Note that we've introduced a StudyDesign_ID field in the StudyDesign and Demographic schemas, which serves as a foreign key linking Demographic data to the StudyDesign information.

Now, we can represent our data more efficiently:

Study Design Table

StudyDesign_ID	year	study_type
S01	2020	RCT
S02	2021	Observational

Demographic Table

StudyDesign_ID	age_group	gender	count
S01	Child	Male	50
S01	Child	Female	55
S01	Adult	Male	100
S01	Adult	Female	95
S02	Adult	Male	75
S02	Adult	Female	80
S02	Senior	Male	40
S02	Senior	Female	45

This approach eliminates redundancy in the study information and allows for a more flexible representation of the data. It's particularly useful when:

A single study potentially has large number of demographic groups.
You want to update study information without affecting demographic data.
You need to analyze demographic data across multiple studies easily.

In the next sections, we'll explore how to establish relationships between these schemas and how to manage them in Extralit.

Example 2: Establishing Relational Schemas¶

Let's extend our example to include a third schema for outcome measures:

class OutcomeMeasure(pa.DataFrameModel):
    measure_id: Index[str] = pa.Field(unique=True)
    study_id: Series[str]  # Foreign key to StudyDesign
    demographic_id: Series[str]  # Foreign key to Demographic
    measure_type: Series[str] = pa.Field(isin=['Primary', 'Secondary'])
    value: Series[float] = pa.Field(ge=0)

In this schema:

study_id links the outcome to a specific study.
demographic_id optionally links the outcome to a specific demographic group.

This structure allows for complex querying across all three schemas, enabling analysis of outcomes by study and demographic characteristics.

Converting Schemas to JSON¶

To use these schemas with Extralit's server, we need to convert them to JSON format. Here's how you can do that:

from os.path import join
target_dir = 'path/to/schemas/'

StudyDesign.to_schema().to_json(join(target_dir, 'study_design_schema.json'))
Demographic.to_schema().to_json(join(target_dir, 'demographic_schema.json'))
OutcomeMeasure.to_schema().to_json(join(target_dir, 'outcome_measure_schema.json'))

This code will create three JSON files containing the schema definitions.

Uploading Schemas to Extralit Server¶

Once you have your schema JSON files, you can upload them to your Extralit workspace using the command-line interface:

extralit schemas upload --workspace {WORKSPACE_NAME} --schemas path/to/schemas/

Replace {WORKSPACE_NAME} with the name of your Extralit workspace, and ensure the path to your schema JSON files is correct.

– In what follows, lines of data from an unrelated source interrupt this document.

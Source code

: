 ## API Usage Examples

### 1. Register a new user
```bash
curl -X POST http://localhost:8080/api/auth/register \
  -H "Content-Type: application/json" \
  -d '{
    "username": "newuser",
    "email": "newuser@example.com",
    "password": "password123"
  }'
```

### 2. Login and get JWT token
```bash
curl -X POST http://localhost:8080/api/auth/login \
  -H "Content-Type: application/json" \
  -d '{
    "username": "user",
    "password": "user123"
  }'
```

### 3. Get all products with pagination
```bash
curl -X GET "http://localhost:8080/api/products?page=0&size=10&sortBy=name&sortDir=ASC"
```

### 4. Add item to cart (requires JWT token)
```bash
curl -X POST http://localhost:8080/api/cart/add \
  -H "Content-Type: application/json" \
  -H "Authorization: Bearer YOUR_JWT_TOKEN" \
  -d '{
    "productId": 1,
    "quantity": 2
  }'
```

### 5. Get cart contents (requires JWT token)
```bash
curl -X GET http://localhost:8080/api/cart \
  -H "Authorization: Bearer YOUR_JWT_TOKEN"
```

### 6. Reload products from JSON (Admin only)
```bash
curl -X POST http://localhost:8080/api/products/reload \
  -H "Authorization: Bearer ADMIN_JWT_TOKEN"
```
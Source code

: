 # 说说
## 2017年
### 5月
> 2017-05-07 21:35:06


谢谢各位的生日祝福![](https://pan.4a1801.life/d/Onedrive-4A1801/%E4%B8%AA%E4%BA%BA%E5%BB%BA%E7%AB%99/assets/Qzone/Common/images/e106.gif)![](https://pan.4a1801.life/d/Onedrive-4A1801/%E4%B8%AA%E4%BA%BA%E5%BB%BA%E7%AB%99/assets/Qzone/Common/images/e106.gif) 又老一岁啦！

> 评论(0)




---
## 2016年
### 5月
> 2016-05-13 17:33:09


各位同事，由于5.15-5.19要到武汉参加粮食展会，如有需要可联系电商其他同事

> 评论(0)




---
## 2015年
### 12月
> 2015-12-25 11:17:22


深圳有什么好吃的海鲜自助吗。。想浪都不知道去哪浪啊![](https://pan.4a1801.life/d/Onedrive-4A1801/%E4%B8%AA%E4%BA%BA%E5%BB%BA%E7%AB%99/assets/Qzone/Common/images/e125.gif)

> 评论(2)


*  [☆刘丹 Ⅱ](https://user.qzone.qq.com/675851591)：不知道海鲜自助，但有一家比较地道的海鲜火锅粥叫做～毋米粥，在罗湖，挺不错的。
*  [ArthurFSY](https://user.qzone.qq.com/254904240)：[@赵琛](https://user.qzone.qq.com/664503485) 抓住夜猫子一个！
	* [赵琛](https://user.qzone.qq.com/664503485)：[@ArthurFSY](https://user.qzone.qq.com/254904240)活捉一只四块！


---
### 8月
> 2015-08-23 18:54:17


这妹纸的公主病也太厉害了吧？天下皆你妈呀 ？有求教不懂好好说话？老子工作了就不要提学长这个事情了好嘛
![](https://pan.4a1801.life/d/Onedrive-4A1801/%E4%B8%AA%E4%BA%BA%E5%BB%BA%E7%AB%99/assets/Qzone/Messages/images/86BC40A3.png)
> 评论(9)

Best Practices for Multiple Schemas¶

Keep It Simple: Start with the simplest schema structure that accurately represents your data. You can always add complexity later.
Use Meaningful Names: Choose clear, descriptive names for your schemas and fields.
Establish Clear Relationships: When using multiple schemas, clearly define how they relate to each other (e.g., through foreign keys).
Avoid Redundancy: Don't duplicate information across schemas unnecessarily. Use references (foreign keys) instead.
Consider Extraction Efficiency: Design your schemas to align with how information is typically presented in the papers you're analyzing. This can make the extraction process more straightforward.
Validate Relationships: Implement cross-schema validation to ensure referential integrity (e.g., every study_id in Demographic exists in StudyDesign).
Document Your Schema Structure: Maintain clear documentation of how your schemas relate to each other and what each schema represents.

By thoughtfully designing and implementing multiple schemas, you can create a robust, flexible system for extracting and organizing complex information from scientific papers. This approach allows for more nuanced analysis and can significantly improve the quality and usability of your extracted data.